Editorial: Pence calls out Trump, but will it matter to voters?

Former Vice President Mike Pence on Saturday issued his most forceful criticism yet of his former boss for what became the Jan. 6 insurrection.

We applaud the Columbus native for at last saying this: “President Trump was wrong. … I had no right to overturn the election. And his reckless words endangered my family and everyone at the Capitol that day, and I know history will hold Donald Trump accountable.”

Reasonable people who witnessed Jan. 6 unfolding in real time already hold Trump accountable for the most violent political bloodshed in our nation’s capital since British invaders torched Washington during the War of 1812. Pence, having been Trump’s VP, had been reluctant to blame his ex-boss, who betrayed Pence and our constitutional order.

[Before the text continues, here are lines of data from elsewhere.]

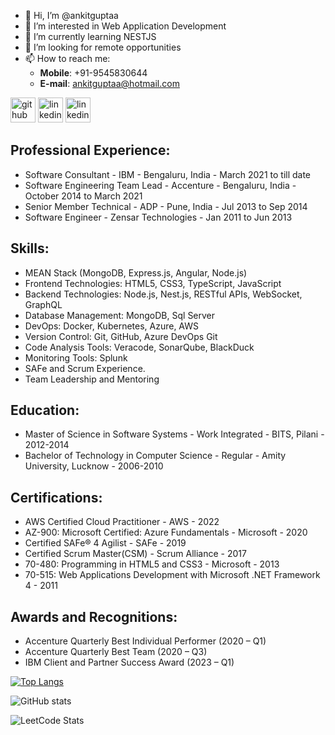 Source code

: - 👋 Hi, I’m @ankitguptaa
- 👀 I’m interested in Web Application Development
- 🌱 I’m currently learning NESTJS
- 💞️ I’m looking for remote opportunities
- 📫 How to reach me:
  * **Mobile**: +91-9545830644
  * **E-mail**: ankitguptaa@hotmail.com
    
    
[<img src='https://w7.pngwing.com/pngs/914/758/png-transparent-github-social-media-computer-icons-logo-android-github-logo-computer-wallpaper-banner-thumbnail.png' alt='github' height='40'>](https://github.com/ankitguptaa)  [<img src='https://cdn1.iconfinder.com/data/icons/logotypes/32/circle-linkedin-512.png' alt='linkedin' height='40'>](https://www.linkedin.com/in/ankitguptaaa)  [<img src='https://encrypted-tbn0.gstatic.com/images?q=tbn:ANd9GcRg3_zUOTTVtG0oVsm36rwDXTDpFRwo6Q01J3vdQDE7&s' alt='linkedin' height='40'>](https://leetcode.com/ankitguptaa/)

 
Professional Experience:
--------------------
- Software Consultant - IBM - Bengaluru, India - March 2021 to till date
- Software Engineering Team Lead - Accenture - Bengaluru, India - October 2014 to March 2021
- Senior Member Technical - ADP - Pune, India - Jul 2013 to Sep 2014
- Software Engineer - Zensar Technologies - Jan 2011 to Jun 2013

Skills:
--------------------
- MEAN Stack (MongoDB, Express.js, Angular, Node.js)
- Frontend Technologies: HTML5, CSS3, TypeScript, JavaScript
- Backend Technologies: Node.js, Nest.js, RESTful APIs, WebSocket, GraphQL
- Database Management: MongoDB, Sql Server
- DevOps: Docker, Kubernetes, Azure, AWS 
- Version Control: Git, GitHub, Azure DevOps Git
- Code Analysis Tools: Veracode, SonarQube, BlackDuck
- Monitoring Tools: Splunk
- SAFe and Scrum Experience.
- Team Leadership and Mentoring

Education:
--------------------
- Master of Science in Software Systems - Work Integrated - BITS, Pilani - 2012-2014
- Bachelor of Technology in Computer Science - Regular - Amity University, Lucknow - 2006-2010

Certifications:
--------------------
- AWS Certified Cloud Practitioner - AWS - 2022
- AZ-900: Microsoft Certified: Azure Fundamentals - Microsoft - 2020
- Certified SAFe® 4 Agilist - SAFe - 2019
- Certified Scrum Master(CSM) - Scrum Alliance - 2017
- 70-480: Programming in HTML5 and CSS3 - Microsoft - 2013
- 70-515: Web Applications Development with Microsoft .NET Framework 4 - 2011

Awards and Recognitions:
--------------------
- Accenture Quarterly Best Individual Performer (2020 – Q1)
- Accenture Quarterly Best Team (2020 – Q3)
- IBM Client and Partner Success Award (2023 – Q1)

[![Top Langs](https://github-readme-stats.vercel.app/api/top-langs/?username=ankitguptaa)](https://github.com/ankitguptaa)

![GitHub stats](https://github-readme-stats.vercel.app/api?username=ankitguptaa&show_icons=true)  

![LeetCode Stats](https://leetcard.jacoblin.cool/ankitguptaa?theme=dark&font=Sansita)

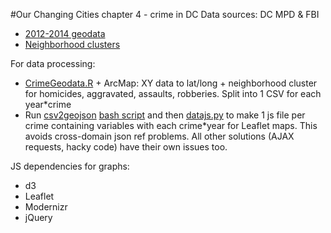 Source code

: #Our Changing Cities chapter 4 - crime in DC
Data sources: DC MPD & FBI
* [2012-2014 geodata](http://opendata.dc.gov/datasets?q=crime&sort_by=relevance&geometry=-78.163%2C38.742%2C-75.888%2C39.062)
* [Neighborhood clusters](http://opendata.dc.gov/datasets/f6c703ebe2534fc3800609a07bad8f5b_17?geometry=-77.247%2C38.886%2C-76.758%2C38.967&filterByExtent=true)

For data processing:
* [CrimeGeodata.R](/scripts/CrimeGeodata.R) + ArcMap: XY data to lat/long + neighborhood cluster for homicides, aggravated, assaults, robberies. Split into 1 CSV for each year*crime
* Run [csv2geojson](https://github.com/mapbox/csv2geojson) [bash script](/scripts/csv2geojson) and then [datajs.py](/scripts/datajs.py) to make 1 js file per crime containing variables with each crime*year for Leaflet maps. This avoids cross-domain json ref problems. All other solutions (AJAX requests, hacky code) have their own issues too.

JS dependencies for graphs:
* d3
* Leaflet
* Modernizr
* jQuery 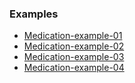 ### Examples

- [Medication-example-01](Medication-example-01.html)
- [Medication-example-02](Medication-example-02.html)
- [Medication-example-03](Medication-example-03.html)
- [Medication-example-04](Medication-example-04.html) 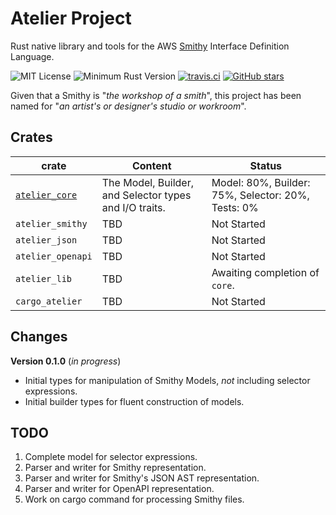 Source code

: # Atelier Project

Rust native library and tools for the AWS [Smithy](https://github.com/awslabs/smithy) Interface Definition Language.

![MIT License](https://img.shields.io/badge/license-mit-118811.svg)
![Minimum Rust Version](https://img.shields.io/badge/Min%20Rust-1.40-green.svg)
[![travis.ci](https://travis-ci.org/johnstonskj/rust-atelier.svg?branch=master)](https://travis-ci.org/johnstonskj/rust-atelier)
[![GitHub stars](https://img.shields.io/github/stars/johnstonskj/rust-atelier.svg)](https://github.com/johnstonskj/rust-atelier/stargazers)

Given that a Smithy is "_the workshop of a smith_", this project has been named for "_an artist's or designer's studio or workroom_".

## Crates

| crate                                | Content                                         | Status                              |
|--------------------------------------|-------------------------------------------------|-------------------------------------|
| [`atelier_core`](./atelier-core)     | The Model, Builder, and Selector types and I/O traits. | Model: 80%, Builder: 75%, Selector: 20%, Tests: 0% |
| `atelier_smithy`                     | TBD                                             | Not Started                         |
| `atelier_json`                       | TBD                                             | Not Started                         |
| `atelier_openapi`                    | TBD                                             | Not Started                         |
| `atelier_lib`                        | TBD                                             | Awaiting completion of `core`.      |
| `cargo_atelier`                      | TBD                                             | Not Started                         |

## Changes

**Version 0.1.0** (_in progress_)

* Initial types for manipulation of Smithy Models, _not_ including selector expressions.
* Initial builder types for fluent construction of models.

## TODO

1. Complete model for selector expressions.
2. Parser and writer for Smithy representation.
3. Parser and writer for Smithy's JSON AST representation.
4. Parser and writer for OpenAPI representation.
5. Work on cargo command for processing Smithy files. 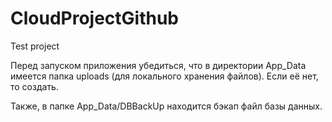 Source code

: # CloudProjectGithub
Test project

Перед запуском приложения убедиться, что в директории App_Data имеется папка uploads (для локального хранения файлов). Если её нет, то создать.

Также, в папке App_Data/DBBackUp находится бэкап файл базы данных.
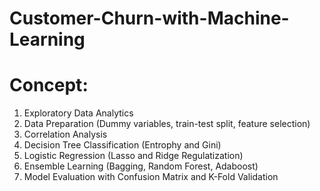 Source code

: # Customer-Churn-with-Machine-Learning

# Concept:
1) Exploratory Data Analytics
2) Data Preparation (Dummy variables, train-test split, feature selection)
3) Correlation Analysis
4) Decision Tree Classification (Entrophy and Gini)
5) Logistic Regression (Lasso and Ridge Regulatization)
6) Ensemble Learning (Bagging, Random Forest, Adaboost)
7) Model Evaluation with Confusion Matrix and K-Fold Validation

Reasonable people also believe that Pence is running for president now. He hasn’t formally announced, but Pence wrote a memoir. He is touring and shaking hands in the early campaign states of Iowa and New Hampshire. He delivered the remarks above to the National Press Club at the storied white-tie Gridiron Dinner in Washington.

And he is distancing himself from Trump.

This shows Pence understands that his potential appeal to Republican voters with Trump fatigue might include operating in the fact-based world. Pence also said this about the events of Jan. 6: “Make no mistake about it, what happened that day was a disgrace. … And it mocks decency to portray it any other way.”

Without saying so, Pence is talking about Tucker Carlson, the two-faced Fox News propagandist who shamefully lies, recasting Jan. 6 as just Capitol sightseers who took a wrong turn.

We get the impression from Pence’s remarks, and their timing and venue, that he understands the gravity of the maelstrom that he — and our democracy — survived. Insurrectionists who had erected gallows for Pence outside the Capitol came within mere feet of him after he and members of Congress fled a mob fueled by Trump.

We hope Pence realizes how differently things could have turned that day, and we also again encourage him to testify in full to Jan. 6 special counsel Jack Smith. Pence is fighting Smith’s subpoena, but Pence’s legacy — and the facts of Jan. 6 — would be better served if he willingly answered questions under oath.

Trump has announced he is running for the Republican presidential nomination, as has former UN Ambassador Nikki Haley. Florida Gov. Ron DeSantis also is widely believed to be preparing to run, as are several others in the GOP.

Pence has a golden opportunity in this climate to potentially appeal to a great number of voters by being forthright and speaking the truth — including to the special counsel. Doing so, Pence would unapologetically take a bold stand for bedrock traditional conservative values.

Some of those, before the Trump era, used to include integrity, responsibility, honor, and respect for the rule of law.

If Pence boldly stands for these principles and speaks the truth about those who organized and instigated the Jan. 6 insurrection — and those who continue to minimize it — he just might appeal to Republican primary voters who, after Trump, crave these values.

And if voters don’t respond, at least Pence would be able to say he did the right thing.